読書家にとって憧れるもの。何でも取り揃えた図書館や、お洒落なカフェが併設された書店など、年齢や性別、嗜好などで求めるものは異なると思いますが、男性ならオーダーメイド家具を置いた自分だけの書斎に憧れを抱いたことはないでしょうか。

ドラマや映画などで寡黙な父親が書斎に篭って読書に耽ったり、手記を綴ったりするシーンなんかを見て、こんな部屋が欲しいと思ったものです。

 

それほどスペースのない部屋に所狭しと並べられた本棚に、上品な机と椅子。証明は煌々としているのではなく、間接照明がぼんやりと灯っているような部屋で、時間を気にせず好きな作品をじっくり読むことができたらそれは幸せな時間です。

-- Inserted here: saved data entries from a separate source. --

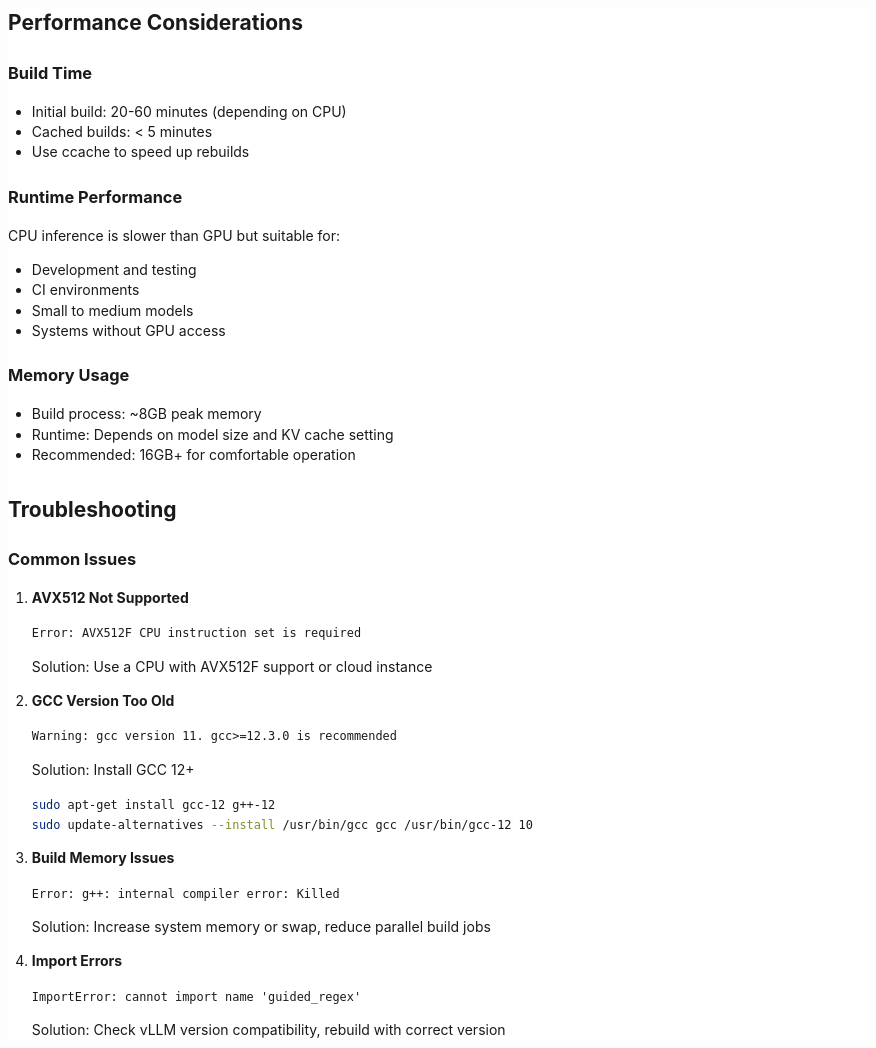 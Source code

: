## Performance Considerations

### Build Time

- Initial build: 20-60 minutes (depending on CPU)
- Cached builds: < 5 minutes
- Use ccache to speed up rebuilds

### Runtime Performance

CPU inference is slower than GPU but suitable for:
- Development and testing
- CI environments
- Small to medium models
- Systems without GPU access

### Memory Usage

- Build process: ~8GB peak memory
- Runtime: Depends on model size and KV cache setting
- Recommended: 16GB+ for comfortable operation

## Troubleshooting

### Common Issues

1. **AVX512 Not Supported**
   ```
   Error: AVX512F CPU instruction set is required
   ```
   Solution: Use a CPU with AVX512F support or cloud instance

2. **GCC Version Too Old**
   ```
   Warning: gcc version 11. gcc>=12.3.0 is recommended
   ```
   Solution: Install GCC 12+
   ```bash
   sudo apt-get install gcc-12 g++-12
   sudo update-alternatives --install /usr/bin/gcc gcc /usr/bin/gcc-12 10
   ```

3. **Build Memory Issues**
   ```
   Error: g++: internal compiler error: Killed
   ```
   Solution: Increase system memory or swap, reduce parallel build jobs

4. **Import Errors**
   ```
   ImportError: cannot import name 'guided_regex'
   ```
   Solution: Check vLLM version compatibility, rebuild with correct version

私は読書をすることも好きですが、文庫本を収集することも好きです。
好きな作家の作品を五十音順に並べるのか、それとも発表された順に並べるのか悩みながら本棚に収納しているので、もし自分の書斎を持てたならそこは読書をするだけの部屋ではなく、私だけのコレクションを展示する部屋にもなるでしょう。

 

居間のソファに座ってでも、寝る前の布団の中でも読書は読書で同じですし、どこで読んでも本の内容に違いはありません。それはもちろん書斎も同じです。

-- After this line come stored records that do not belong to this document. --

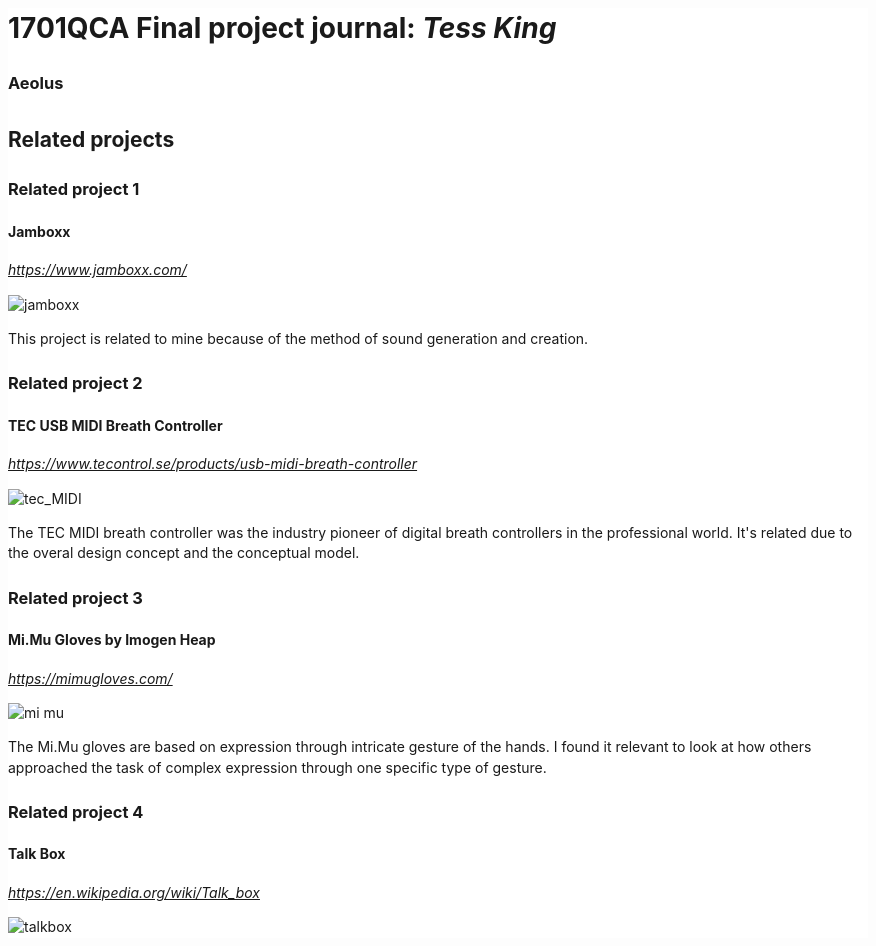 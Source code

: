 # 1701QCA Final project journal: *Tess King*





### Aeolus ###


## Related projects ##


### Related project 1 ###

#### Jamboxx ####

*https://www.jamboxx.com/*

![jamboxx](https://user-images.githubusercontent.com/62095800/79901409-1fddc100-8453-11ea-8c0a-a6ad9c8214b0.png)

This project is related to mine because of the method of sound generation and creation. 


### Related project 2 ###

#### TEC USB MIDI Breath Controller ####

*https://www.tecontrol.se/products/usb-midi-breath-controller*

![tec_MIDI](https://user-images.githubusercontent.com/62095800/79901401-1d7b6700-8453-11ea-85d0-894bc6f7893a.jpg)

The TEC MIDI breath controller was the industry pioneer of digital breath controllers in the professional world. It's related due to the overal design concept and the conceptual model. 


### Related project 3 ###

#### Mi.Mu Gloves by Imogen Heap ####

*https://mimugloves.com/*

![mi mu](https://user-images.githubusercontent.com/62095800/79901412-20765780-8453-11ea-8bb9-9e42fff4bebe.jpg)

The Mi.Mu gloves are based on expression through intricate gesture of the hands. I found it relevant to look at how others approached the task of complex expression through one specific type of gesture. 


### Related project 4 ###

#### Talk Box ####

*https://en.wikipedia.org/wiki/Talk_box*

![talkbox](https://user-images.githubusercontent.com/62095800/79901394-1c4a3a00-8453-11ea-8847-7ca6076e8a7b.jpg)
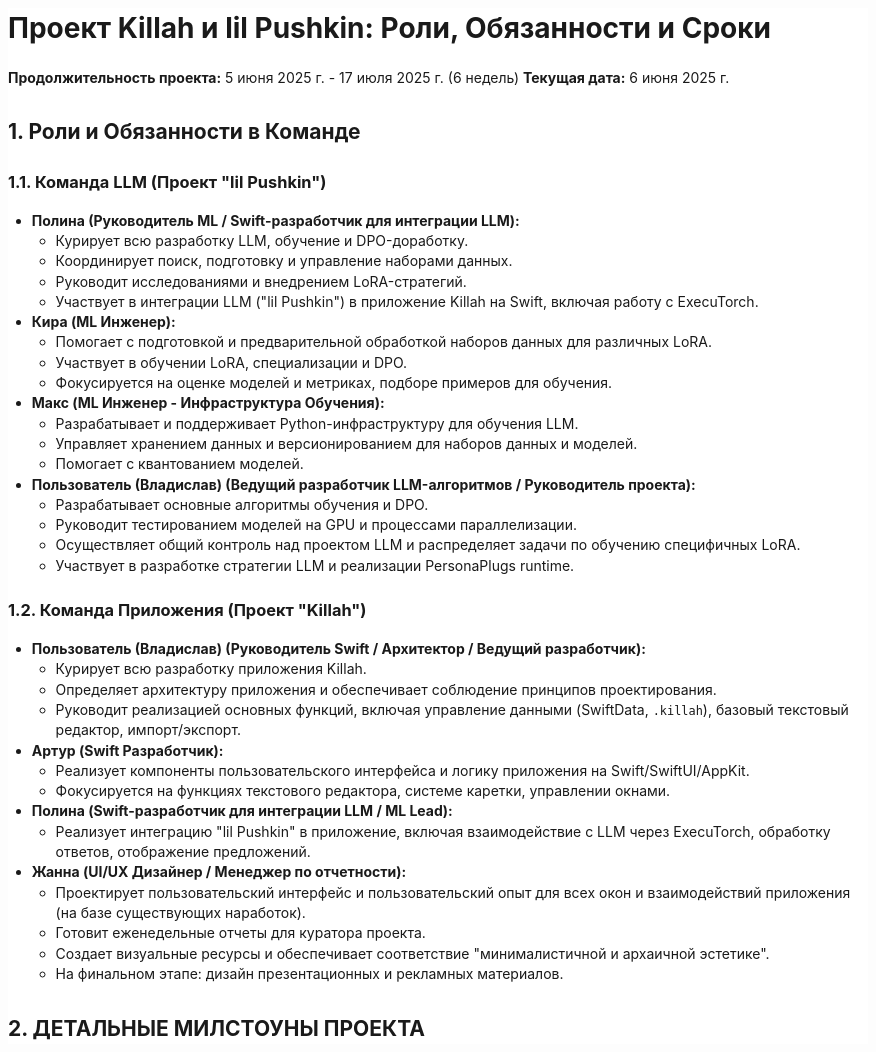 # Проект Killah и lil Pushkin: Роли, Обязанности и Сроки

**Продолжительность проекта:** 5 июня 2025 г. - 17 июля 2025 г. (6 недель)
**Текущая дата:** 6 июня 2025 г.

## 1. Роли и Обязанности в Команде

### 1.1. Команда LLM (Проект "lil Pushkin")

* **Полина (Руководитель ML / Swift-разработчик для интеграции LLM):**
  * Курирует всю разработку LLM, обучение и DPO-доработку.
  * Координирует поиск, подготовку и управление наборами данных.
  * Руководит исследованиями и внедрением LoRA-стратегий.
  * Участвует в интеграции LLM ("lil Pushkin") в приложение Killah на Swift, включая работу с ExecuTorch.
* **Кира (ML Инженер):**
  * Помогает с подготовкой и предварительной обработкой наборов данных для различных LoRA.
  * Участвует в обучении LoRA, специализации и DPO.
  * Фокусируется на оценке моделей и метриках, подборе примеров для обучения.
* **Макс (ML Инженер - Инфраструктура Обучения):**
  * Разрабатывает и поддерживает Python-инфраструктуру для обучения LLM.
  * Управляет хранением данных и версионированием для наборов данных и моделей.
  * Помогает с квантованием моделей.
* **Пользователь (Владислав) (Ведущий разработчик LLM-алгоритмов / Руководитель проекта):**
  * Разрабатывает основные алгоритмы обучения и DPO.
  * Руководит тестированием моделей на GPU и процессами параллелизации.
  * Осуществляет общий контроль над проектом LLM и распределяет задачи по обучению специфичных LoRA.
  * Участвует в разработке стратегии LLM и реализации PersonaPlugs runtime.

### 1.2. Команда Приложения (Проект "Killah")

* **Пользователь (Владислав) (Руководитель Swift / Архитектор / Ведущий разработчик):**
  * Курирует всю разработку приложения Killah.
  * Определяет архитектуру приложения и обеспечивает соблюдение принципов проектирования.
  * Руководит реализацией основных функций, включая управление данными (SwiftData, `.killah`), базовый текстовый редактор, импорт/экспорт.
* **Артур (Swift Разработчик):**
  * Реализует компоненты пользовательского интерфейса и логику приложения на Swift/SwiftUI/AppKit.
  * Фокусируется на функциях текстового редактора, системе каретки, управлении окнами.
* **Полина (Swift-разработчик для интеграции LLM / ML Lead):**
  * Реализует интеграцию "lil Pushkin" в приложение, включая взаимодействие с LLM через ExecuTorch, обработку ответов, отображение предложений.
* **Жанна (UI/UX Дизайнер / Менеджер по отчетности):**
  * Проектирует пользовательский интерфейс и пользовательский опыт для всех окон и взаимодействий приложения (на базе существующих наработок).
  * Готовит еженедельные отчеты для куратора проекта.
  * Создает визуальные ресурсы и обеспечивает соответствие "минималистичной и архаичной эстетике".
  * На финальном этапе: дизайн презентационных и рекламных материалов.

## 2. ДЕТАЛЬНЫЕ МИЛСТОУНЫ ПРОЕКТА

こんな風に言えば中身のない浅い人間のように思われますが、大切なのは雰囲気だと思います。

我々は常に時間に急かされて暮らしており、余程時間を持て余している人でなければ、それが例え休日だったとしても、趣味の時間でさえ家事や翌日の仕事の準備などに追われています。

なので「今は時間を忘れて読書に耽りたい」という望みを叶えてくれるのが書斎だと思います。

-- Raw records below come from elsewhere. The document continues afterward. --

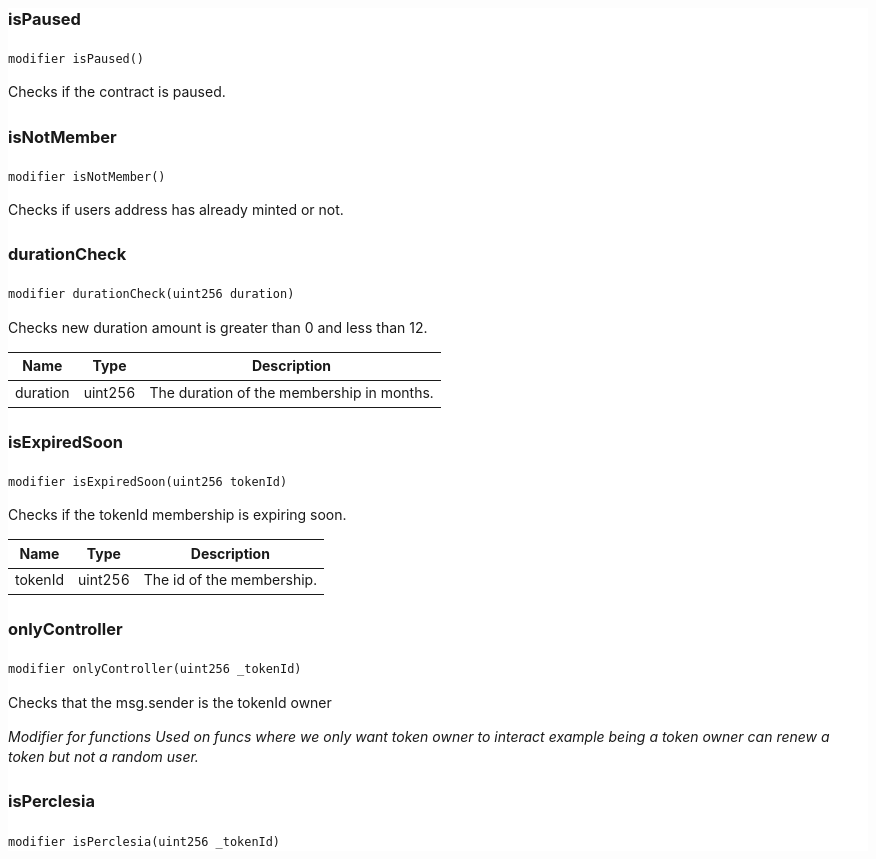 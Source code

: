 ### isPaused

```solidity
modifier isPaused()
```

Checks if the contract is paused.

### isNotMember

```solidity
modifier isNotMember()
```

Checks if users address has already minted or not.

### durationCheck

```solidity
modifier durationCheck(uint256 duration)
```

Checks new duration amount is greater than 0 and less than 12.

| Name | Type | Description |
| ---- | ---- | ----------- |
| duration | uint256 | The duration of the membership in months. |

### isExpiredSoon

```solidity
modifier isExpiredSoon(uint256 tokenId)
```

Checks if the tokenId membership is expiring soon.

| Name | Type | Description |
| ---- | ---- | ----------- |
| tokenId | uint256 | The id of the membership. |

### onlyController

```solidity
modifier onlyController(uint256 _tokenId)
```

Checks that the msg.sender is the tokenId owner

_Modifier for functions
Used on funcs where we only want token owner to interact
example being a token owner can renew a token but not a random user._

### isPerclesia

```solidity
modifier isPerclesia(uint256 _tokenId)
```
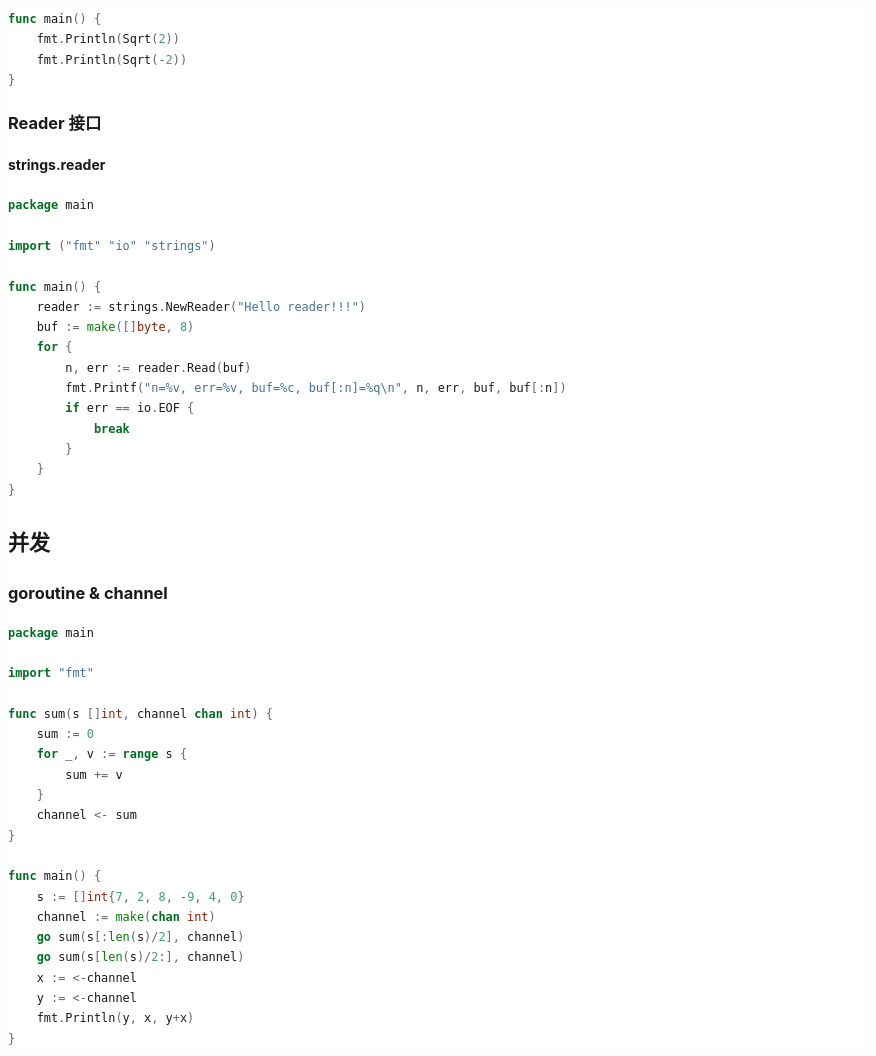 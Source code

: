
 ```go
func main() {
	fmt.Println(Sqrt(2))
	fmt.Println(Sqrt(-2))
}
```

### Reader 接口

#### strings.reader

```go
package main

import ("fmt" "io" "strings")

func main() {
	reader := strings.NewReader("Hello reader!!!")
	buf := make([]byte, 8)
	for {
		n, err := reader.Read(buf)
		fmt.Printf("n=%v, err=%v, buf=%c, buf[:n]=%q\n", n, err, buf, buf[:n])
		if err == io.EOF {
			break
		}
	}
}
```

## 并发

### goroutine & channel

```go
package main

import "fmt"

func sum(s []int, channel chan int) {
	sum := 0
	for _, v := range s {
		sum += v
	}
	channel <- sum
}

func main() {
	s := []int{7, 2, 8, -9, 4, 0}
	channel := make(chan int)
	go sum(s[:len(s)/2], channel)
	go sum(s[len(s)/2:], channel)
	x := <-channel
	y := <-channel
	fmt.Println(y, x, y+x)
}
```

時計やカレンダー、携帯電話など全てを排除して好きなだけ読書に没頭できる、そんな雰囲気を作り出してくれるのが書斎という部屋だと私は思っています。

 

学生時代に仲の良かった友人の家には実際に書斎がありました。
もちろん友人の父が使っていた部屋で、家族でも簡単に立ち入れぬ雰囲気があるそうなので部外者である私など、ちらりと中の様子を伺うこともおこがましい話です。

友人の父とは何度か会ったことがあり、挨拶や世間話もしたことがあります。

その方はとても穏やかで、たくさん本を読んでいるからか、言葉遣いが丁寧で端々に気品すら感じられました。失礼ですが外見はとても紳士的とは言えませんが、雰囲気は紳士そのもので私が書斎に憧れを持ったエピソードの一つとして、今も記憶されています。

偶然かもしれませんが、場所や雰囲気が人間を育むのかもしれません。
だとしたら、書斎は持てなくとも部屋に本棚をたくさん並べるなど、雰囲気を作り出すことは大切なことと言えるでしょう。